### DESCRIPTION OF THE TASK
Exactly as written, print the lines from the top of the listing through the line containing "Learning-based General Epipolar"; include no pictures.

### DATA FOR THIS EXERCISE
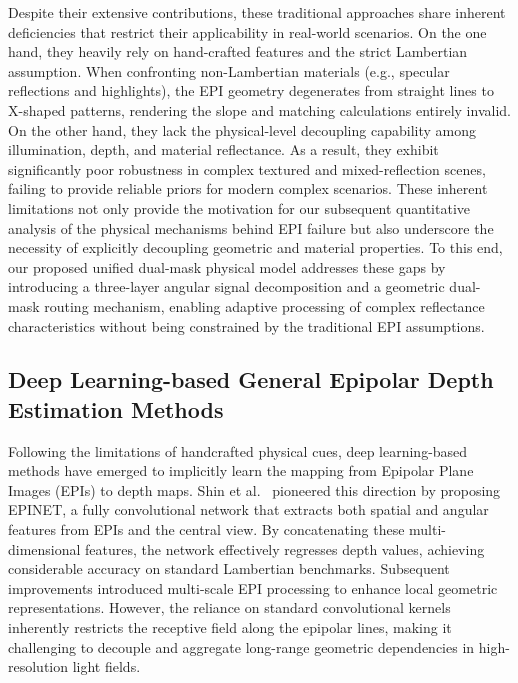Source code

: \documentclass[lettersize,journal]{IEEEtran}
\begin{document}
Despite their extensive contributions, these traditional approaches share inherent deficiencies that restrict their applicability in real-world scenarios. On the one hand, they heavily rely on hand-crafted features and the strict Lambertian assumption. When confronting non-Lambertian materials (e.g., specular reflections and highlights), the EPI geometry degenerates from straight lines to X-shaped patterns, rendering the slope and matching calculations entirely invalid. On the other hand, they lack the physical-level decoupling capability among illumination, depth, and material reflectance. As a result, they exhibit significantly poor robustness in complex textured and mixed-reflection scenes, failing to provide reliable priors for modern complex scenarios. These inherent limitations not only provide the motivation for our subsequent quantitative analysis of the physical mechanisms behind EPI failure but also underscore the necessity of explicitly decoupling geometric and material properties. To this end, our proposed unified dual-mask physical model addresses these gaps by introducing a three-layer angular signal decomposition and a geometric dual-mask routing mechanism, enabling adaptive processing of complex reflectance characteristics without being constrained by the traditional EPI assumptions.

\subsection{Deep Learning-based General Epipolar Depth Estimation Methods}

Following the limitations of handcrafted physical cues, deep learning-based methods have emerged to implicitly learn the mapping from Epipolar Plane Images (EPIs) to depth maps. Shin et al.\ \cite{18} pioneered this direction by proposing EPINET, a fully convolutional network that extracts both spatial and angular features from EPIs and the central view. By concatenating these multi-dimensional features, the network effectively regresses depth values, achieving considerable accuracy on standard Lambertian benchmarks. Subsequent improvements \cite{19} introduced multi-scale EPI processing to enhance local geometric representations. However, the reliance on standard convolutional kernels inherently restricts the receptive field along the epipolar lines, making it challenging to decouple and aggregate long-range geometric dependencies in high-resolution light fields.
\end{document}
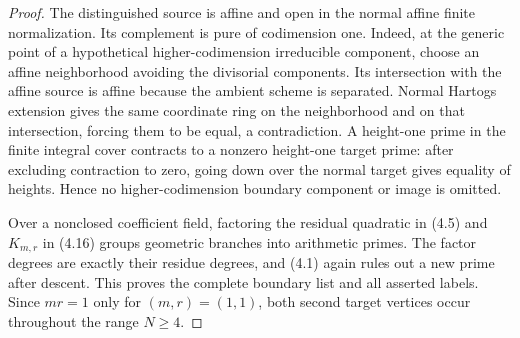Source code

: \begin{proof}
The distinguished source is affine and open in the normal affine finite
normalization.  Its complement is pure of codimension one.  Indeed, at the
generic point of a hypothetical higher-codimension irreducible component,
choose an affine neighborhood avoiding the divisorial components.  Its
intersection with the affine source is affine because the ambient scheme is
separated.  Normal Hartogs extension gives the same coordinate ring on the
neighborhood and on that intersection, forcing them to be equal, a
contradiction.  A height-one prime in the finite integral cover contracts to
a nonzero height-one target prime: after excluding contraction to zero,
going down over the normal target gives equality of heights.  Hence no
higher-codimension boundary component or image is omitted.

Over a nonclosed coefficient field, factoring the residual quadratic in
(4.5) and $K_{m,r}$ in (4.16) groups geometric branches into arithmetic
primes.  The factor degrees are exactly their residue degrees, and (4.1)
again rules out a new prime after descent.  This proves the complete boundary
list and all asserted labels.  Since $mr=1$ only for $(m,r)=(1,1)$, both
second target vertices occur throughout the range $N\ge4$.

\end{proof}

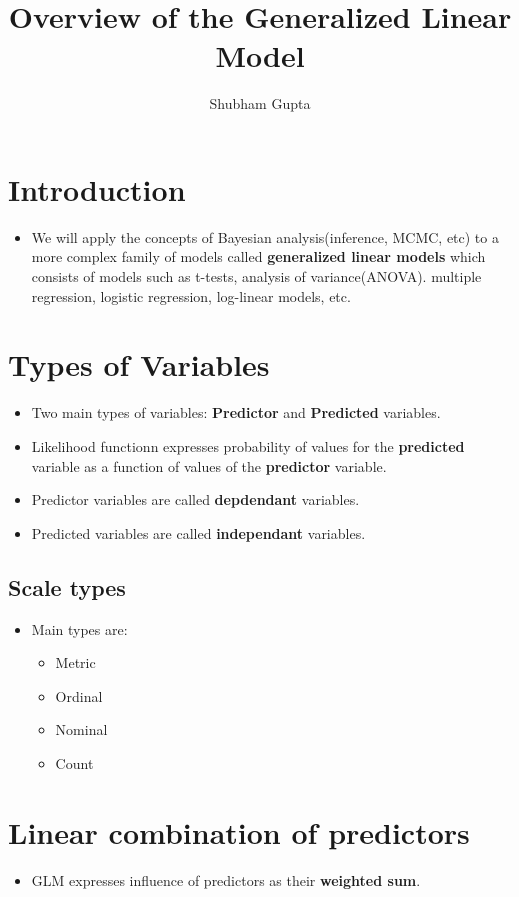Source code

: \documentclass[a4paper]{article}
\title{Overview of the Generalized Linear Model}
\author{Shubham Gupta}
\begin{document}
\maketitle
\section{Introduction}
\begin{itemize}
    \item We will apply the concepts of Bayesian analysis(inference, MCMC, etc) to a more complex family of models called \textbf{generalized linear models} which consists of models such as t-tests, analysis of variance(ANOVA). multiple regression, logistic regression, log-linear models, etc.
\end{itemize}
\section{Types of Variables}
\begin{itemize}
    \item Two main types of variables: \textbf{Predictor} and \textbf{Predicted} variables.  
    \item Likelihood functionn expresses probability of values for the \textbf{predicted} variable as a function of values of the \textbf{predictor} variable.  
    \item Predictor variables are called \textbf{depdendant} variables.
    \item Predicted variables are called \textbf{independant} variables. 
\end{itemize}
\subsection{Scale types}
\begin{itemize}
    \item Main types are:
        \begin{itemize}
            \item Metric
            \item Ordinal
            \item Nominal
            \item Count
        \end{itemize}
\end{itemize}
\section{Linear combination of predictors}
\begin{itemize}
    \item GLM expresses influence of predictors as their \textbf{weighted sum}.  
\end{itemize}
\end{document}
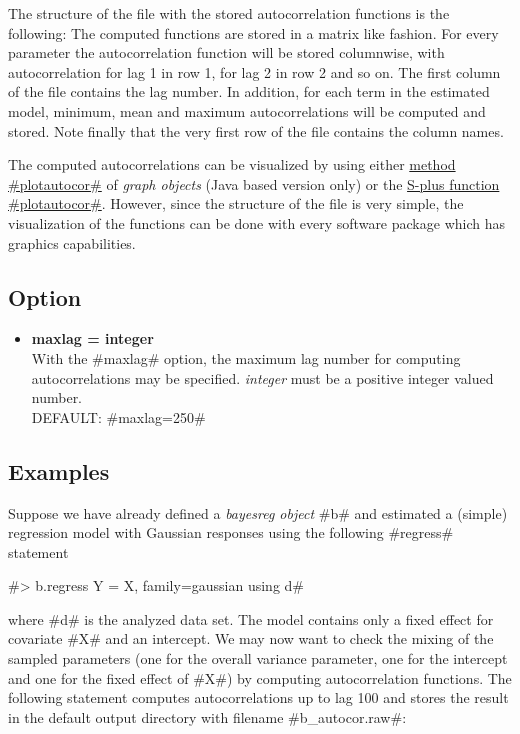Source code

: The structure of the file with the stored autocorrelation
functions is the following: The computed functions are stored in a
matrix like fashion. For every parameter the autocorrelation
function will be stored columnwise, with autocorrelation for lag 1
in row 1, for lag 2 in row 2 and so on. The first column of the
file contains the lag number. In addition, for each term in the
estimated model, minimum, mean and maximum autocorrelations will
be computed and stored. Note finally that the very first row of
the file contains the column names.

The computed autocorrelations can be visualized by using either
\hyperref[graphplotautocor]{method #plotautocor#} of {\em graph
objects} (Java based version only) or the
\hyperref[splusplotautocor]{S-plus function #plotautocor#}.
However, since the structure of the file is very simple, the
visualization of the functions can be done with every software
package which has graphics capabilities.


\subsection{Option}

\begin{itemize}
\item  {\bf maxlag = integer } \\
With the #maxlag# option, the maximum lag number for computing
autocorrelations may be specified.
{\em integer} must be a positive integer valued number. \\
DEFAULT: #maxlag=250#
\end{itemize}



\subsection{Examples}

Suppose we have already defined a {\em bayesreg object} #b# and
estimated a (simple) regression model with Gaussian responses
using the following #regress# statement

#> b.regress Y = X, family=gaussian using d#

where #d# is the analyzed data set. The model contains only a
fixed effect for covariate #X# and an intercept. We may now want
to check the mixing of the sampled parameters (one for the overall
variance parameter, one for the intercept and one for the fixed
effect of #X#) by computing autocorrelation functions. The
following statement computes autocorrelations up to lag 100 and
stores the result in the default output directory with filename
#b_autocor.raw#:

### EXERCISE RESPONSE
Source code

: \documentclass[lettersize,journal]{IEEEtran}
\begin{document}
Despite their extensive contributions, these traditional approaches share inherent deficiencies that restrict their applicability in real-world scenarios. On the one hand, they heavily rely on hand-crafted features and the strict Lambertian assumption. When confronting non-Lambertian materials (e.g., specular reflections and highlights), the EPI geometry degenerates from straight lines to X-shaped patterns, rendering the slope and matching calculations entirely invalid. On the other hand, they lack the physical-level decoupling capability among illumination, depth, and material reflectance. As a result, they exhibit significantly poor robustness in complex textured and mixed-reflection scenes, failing to provide reliable priors for modern complex scenarios. These inherent limitations not only provide the motivation for our subsequent quantitative analysis of the physical mechanisms behind EPI failure but also underscore the necessity of explicitly decoupling geometric and material properties. To this end, our proposed unified dual-mask physical model addresses these gaps by introducing a three-layer angular signal decomposition and a geometric dual-mask routing mechanism, enabling adaptive processing of complex reflectance characteristics without being constrained by the traditional EPI assumptions.

\subsection{Deep Learning-based General Epipolar Depth Estimation Methods}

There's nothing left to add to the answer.